- DESCRIPTION OF THE TASK: Reproduce the lines below exactly. Begin with the first, end with the line containing "Some embodiments may be described using the expression", and leave out the pictures.

<<<<

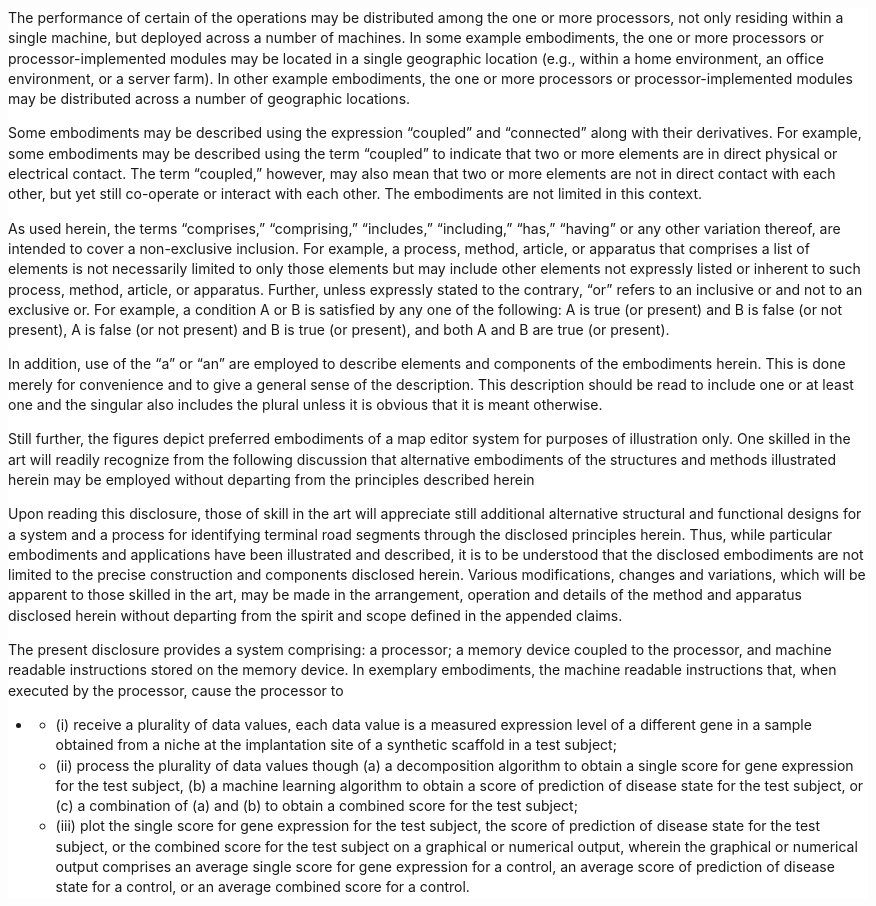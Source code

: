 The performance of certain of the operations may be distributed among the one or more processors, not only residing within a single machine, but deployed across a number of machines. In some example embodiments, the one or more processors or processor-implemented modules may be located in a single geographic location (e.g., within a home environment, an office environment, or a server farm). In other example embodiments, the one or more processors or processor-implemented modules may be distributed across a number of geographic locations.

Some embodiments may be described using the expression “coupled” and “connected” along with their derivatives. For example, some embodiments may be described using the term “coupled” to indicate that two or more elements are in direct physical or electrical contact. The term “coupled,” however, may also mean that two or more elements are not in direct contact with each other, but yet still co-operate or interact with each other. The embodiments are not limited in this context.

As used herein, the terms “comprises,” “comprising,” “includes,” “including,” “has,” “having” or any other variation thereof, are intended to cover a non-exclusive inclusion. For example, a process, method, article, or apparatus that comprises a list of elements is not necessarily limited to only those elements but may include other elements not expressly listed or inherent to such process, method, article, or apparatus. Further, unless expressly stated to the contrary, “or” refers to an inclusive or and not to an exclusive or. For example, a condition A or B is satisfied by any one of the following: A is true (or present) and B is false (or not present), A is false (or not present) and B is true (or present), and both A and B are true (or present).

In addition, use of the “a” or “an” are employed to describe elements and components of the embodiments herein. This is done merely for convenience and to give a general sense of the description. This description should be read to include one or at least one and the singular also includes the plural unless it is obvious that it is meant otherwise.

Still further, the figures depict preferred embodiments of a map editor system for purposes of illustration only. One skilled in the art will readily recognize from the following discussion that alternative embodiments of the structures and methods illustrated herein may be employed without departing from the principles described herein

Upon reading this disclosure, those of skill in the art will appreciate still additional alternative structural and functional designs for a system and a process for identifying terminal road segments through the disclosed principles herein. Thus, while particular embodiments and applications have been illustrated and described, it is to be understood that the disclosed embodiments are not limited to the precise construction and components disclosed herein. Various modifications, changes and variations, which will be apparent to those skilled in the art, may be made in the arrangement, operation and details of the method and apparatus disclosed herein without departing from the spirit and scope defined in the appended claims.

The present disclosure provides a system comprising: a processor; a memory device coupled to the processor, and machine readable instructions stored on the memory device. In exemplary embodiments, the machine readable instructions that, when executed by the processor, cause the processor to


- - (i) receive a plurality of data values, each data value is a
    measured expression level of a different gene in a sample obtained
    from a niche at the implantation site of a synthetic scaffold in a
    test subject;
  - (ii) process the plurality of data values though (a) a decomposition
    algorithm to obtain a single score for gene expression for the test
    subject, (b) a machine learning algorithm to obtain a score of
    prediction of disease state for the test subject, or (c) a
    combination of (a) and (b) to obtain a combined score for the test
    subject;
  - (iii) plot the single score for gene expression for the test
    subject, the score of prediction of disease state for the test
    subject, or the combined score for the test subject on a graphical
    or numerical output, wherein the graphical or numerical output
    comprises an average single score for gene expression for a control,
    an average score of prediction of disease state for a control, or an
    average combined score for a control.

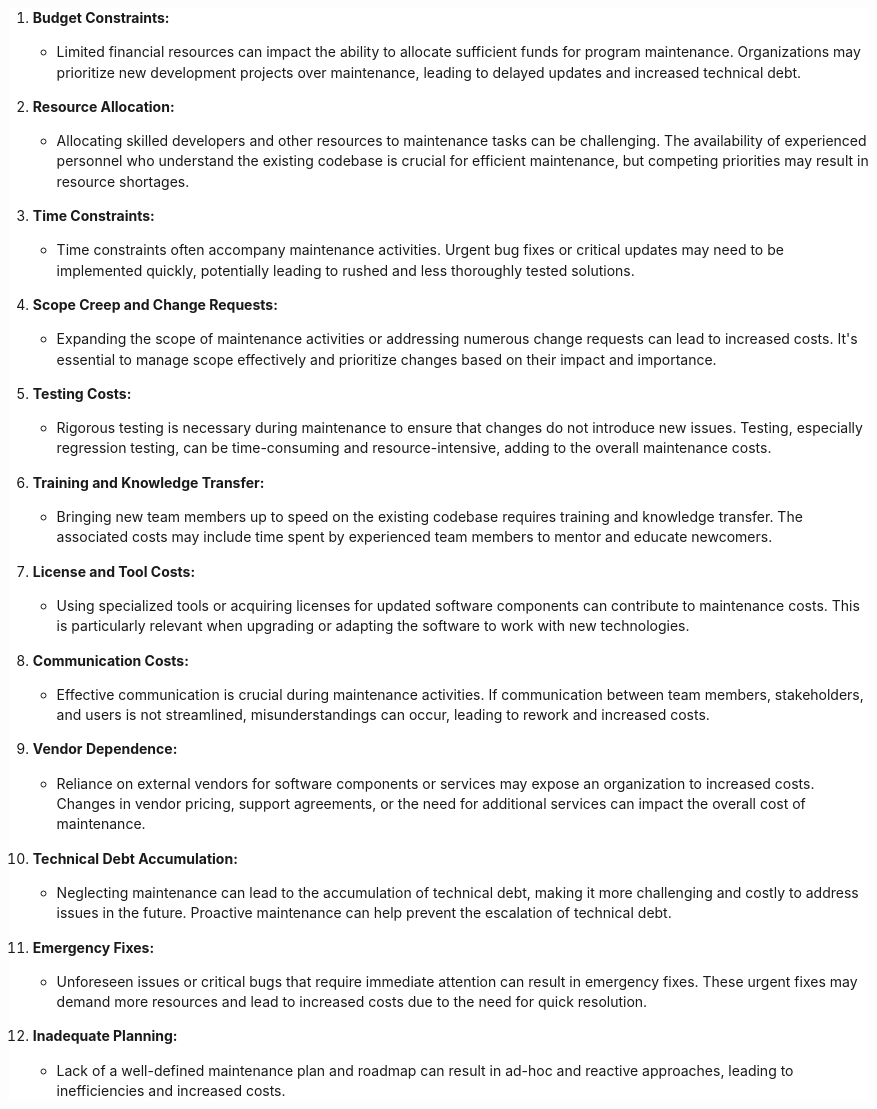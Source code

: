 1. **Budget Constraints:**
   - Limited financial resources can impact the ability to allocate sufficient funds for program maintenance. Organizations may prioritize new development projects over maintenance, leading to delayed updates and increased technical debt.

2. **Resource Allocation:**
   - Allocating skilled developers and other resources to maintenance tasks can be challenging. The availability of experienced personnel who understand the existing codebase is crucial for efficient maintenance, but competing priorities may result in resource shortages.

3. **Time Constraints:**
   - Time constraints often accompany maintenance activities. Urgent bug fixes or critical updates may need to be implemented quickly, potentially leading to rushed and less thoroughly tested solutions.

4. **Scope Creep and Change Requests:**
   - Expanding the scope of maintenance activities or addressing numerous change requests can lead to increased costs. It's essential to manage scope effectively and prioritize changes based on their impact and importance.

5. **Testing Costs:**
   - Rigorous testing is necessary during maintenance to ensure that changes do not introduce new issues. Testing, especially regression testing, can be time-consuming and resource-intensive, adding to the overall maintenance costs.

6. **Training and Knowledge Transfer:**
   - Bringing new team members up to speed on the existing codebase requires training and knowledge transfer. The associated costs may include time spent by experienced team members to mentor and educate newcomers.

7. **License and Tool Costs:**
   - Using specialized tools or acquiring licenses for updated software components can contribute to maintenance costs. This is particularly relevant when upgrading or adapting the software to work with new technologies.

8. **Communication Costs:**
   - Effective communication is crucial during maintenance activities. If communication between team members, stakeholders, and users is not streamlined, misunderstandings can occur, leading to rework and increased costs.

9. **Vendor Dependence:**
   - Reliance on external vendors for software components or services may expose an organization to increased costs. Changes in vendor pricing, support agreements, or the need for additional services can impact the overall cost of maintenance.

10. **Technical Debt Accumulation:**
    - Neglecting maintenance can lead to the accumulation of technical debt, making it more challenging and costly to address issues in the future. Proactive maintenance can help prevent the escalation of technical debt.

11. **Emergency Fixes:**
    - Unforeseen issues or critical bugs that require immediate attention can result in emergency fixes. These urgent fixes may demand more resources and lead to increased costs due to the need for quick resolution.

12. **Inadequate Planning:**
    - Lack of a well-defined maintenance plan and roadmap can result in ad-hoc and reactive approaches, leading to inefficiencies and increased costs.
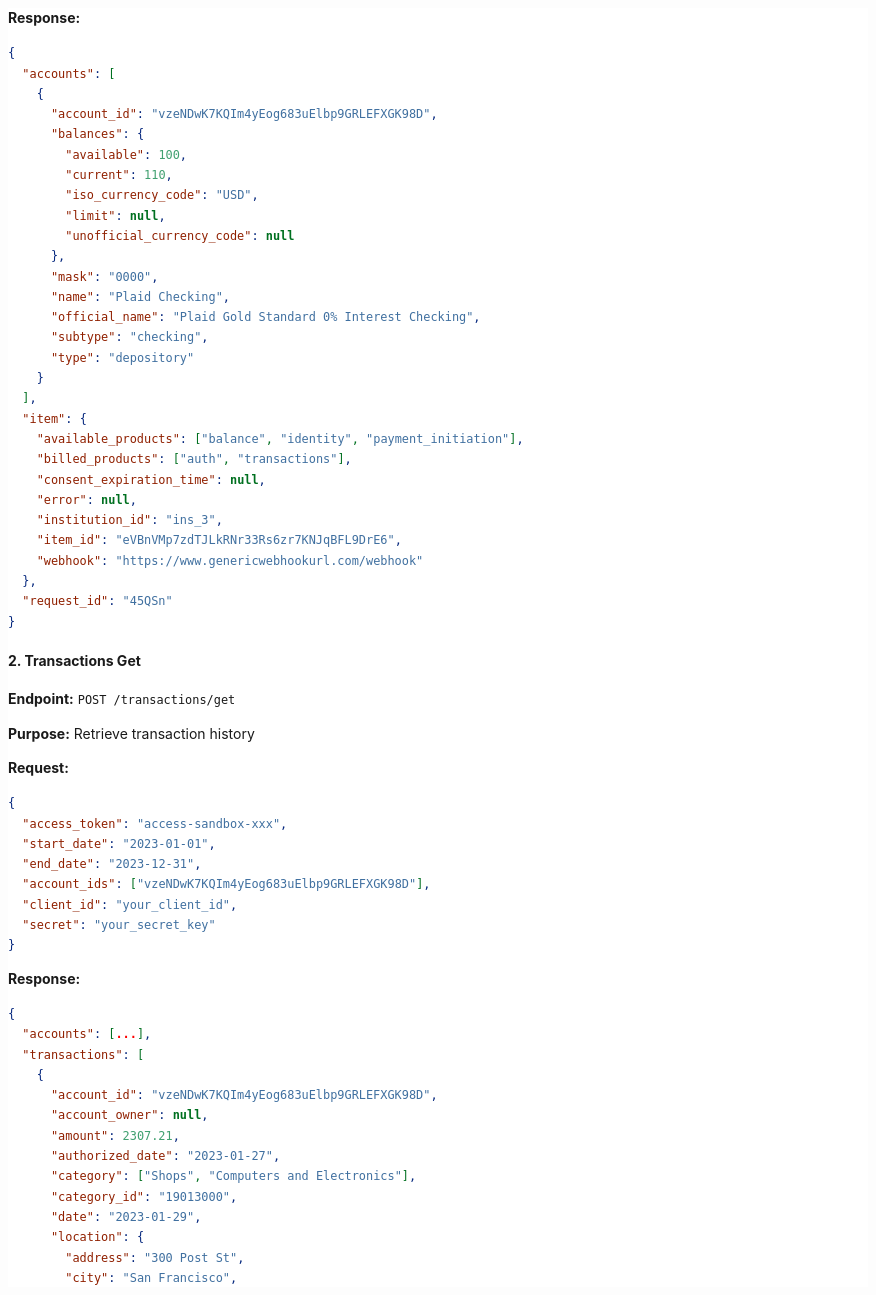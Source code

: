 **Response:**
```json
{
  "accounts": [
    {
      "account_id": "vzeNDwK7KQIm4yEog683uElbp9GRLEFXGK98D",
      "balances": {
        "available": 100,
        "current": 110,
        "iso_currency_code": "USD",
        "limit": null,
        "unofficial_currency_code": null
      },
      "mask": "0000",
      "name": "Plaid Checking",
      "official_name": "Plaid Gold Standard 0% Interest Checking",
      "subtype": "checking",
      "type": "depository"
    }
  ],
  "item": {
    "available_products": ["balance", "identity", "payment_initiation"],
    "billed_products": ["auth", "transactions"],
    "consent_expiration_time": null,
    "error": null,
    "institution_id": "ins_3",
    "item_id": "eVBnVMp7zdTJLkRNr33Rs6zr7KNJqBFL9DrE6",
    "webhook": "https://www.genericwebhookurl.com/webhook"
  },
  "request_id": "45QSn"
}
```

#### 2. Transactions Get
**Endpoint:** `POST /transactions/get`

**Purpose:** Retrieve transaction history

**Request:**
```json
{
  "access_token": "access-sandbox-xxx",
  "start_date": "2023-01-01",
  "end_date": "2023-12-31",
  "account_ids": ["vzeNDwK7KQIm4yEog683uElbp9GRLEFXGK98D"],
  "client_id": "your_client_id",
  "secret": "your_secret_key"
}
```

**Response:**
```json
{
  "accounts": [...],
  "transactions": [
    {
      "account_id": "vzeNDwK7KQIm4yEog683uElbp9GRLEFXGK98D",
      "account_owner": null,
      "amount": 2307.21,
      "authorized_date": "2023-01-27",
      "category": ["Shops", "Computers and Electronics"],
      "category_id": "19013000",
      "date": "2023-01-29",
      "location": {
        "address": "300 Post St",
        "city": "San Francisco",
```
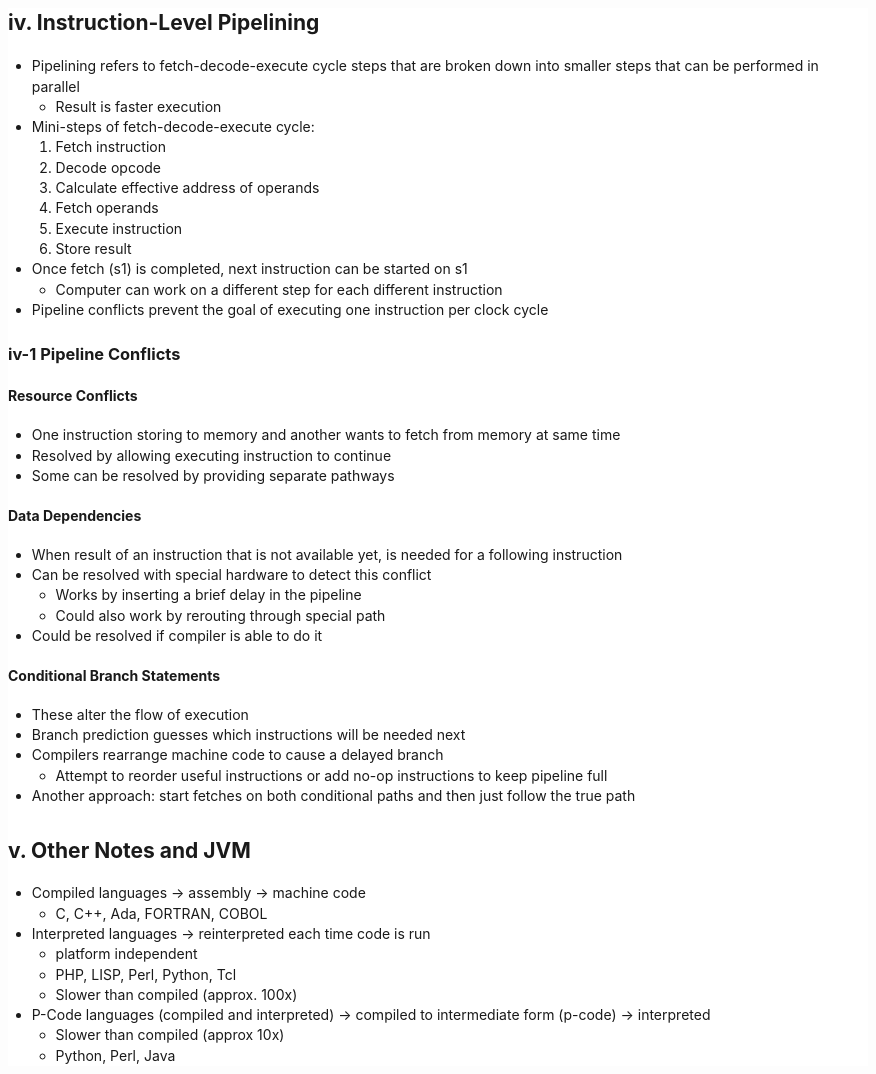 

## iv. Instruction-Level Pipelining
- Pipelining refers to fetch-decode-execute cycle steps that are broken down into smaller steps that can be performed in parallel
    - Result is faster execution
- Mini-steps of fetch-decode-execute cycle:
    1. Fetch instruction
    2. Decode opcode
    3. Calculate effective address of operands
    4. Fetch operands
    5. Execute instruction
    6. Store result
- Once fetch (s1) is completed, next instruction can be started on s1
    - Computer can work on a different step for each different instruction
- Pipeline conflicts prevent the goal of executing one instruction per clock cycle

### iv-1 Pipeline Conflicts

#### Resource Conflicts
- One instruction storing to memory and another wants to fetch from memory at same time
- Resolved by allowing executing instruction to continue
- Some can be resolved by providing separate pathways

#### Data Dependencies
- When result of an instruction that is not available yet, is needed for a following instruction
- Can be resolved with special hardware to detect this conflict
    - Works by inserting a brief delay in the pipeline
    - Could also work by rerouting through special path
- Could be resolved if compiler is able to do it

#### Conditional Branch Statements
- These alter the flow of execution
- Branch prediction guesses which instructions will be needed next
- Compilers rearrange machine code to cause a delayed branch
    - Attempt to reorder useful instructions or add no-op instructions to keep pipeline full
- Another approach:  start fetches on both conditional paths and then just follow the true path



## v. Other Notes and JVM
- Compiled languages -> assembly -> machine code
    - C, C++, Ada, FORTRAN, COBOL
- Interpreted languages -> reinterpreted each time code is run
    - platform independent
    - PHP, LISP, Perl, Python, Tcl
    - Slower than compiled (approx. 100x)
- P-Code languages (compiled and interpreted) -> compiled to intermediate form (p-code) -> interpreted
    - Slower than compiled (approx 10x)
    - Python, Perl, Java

>>>>

- YOUR RESPONSE:
Source code

: The performance of certain of the operations may be distributed among the one or more processors, not only residing within a single machine, but deployed across a number of machines. In some example embodiments, the one or more processors or processor-implemented modules may be located in a single geographic location (e.g., within a home environment, an office environment, or a server farm). In other example embodiments, the one or more processors or processor-implemented modules may be distributed across a number of geographic locations.

Some embodiments may be described using the expression “coupled” and “connected” along with their derivatives. For example, some embodiments may be described using the term “coupled” to indicate that two or more elements are in direct physical or electrical contact. The term “coupled,” however, may also mean that two or more elements are not in direct contact with each other, but yet still co-operate or interact with each other. The embodiments are not limited in this context.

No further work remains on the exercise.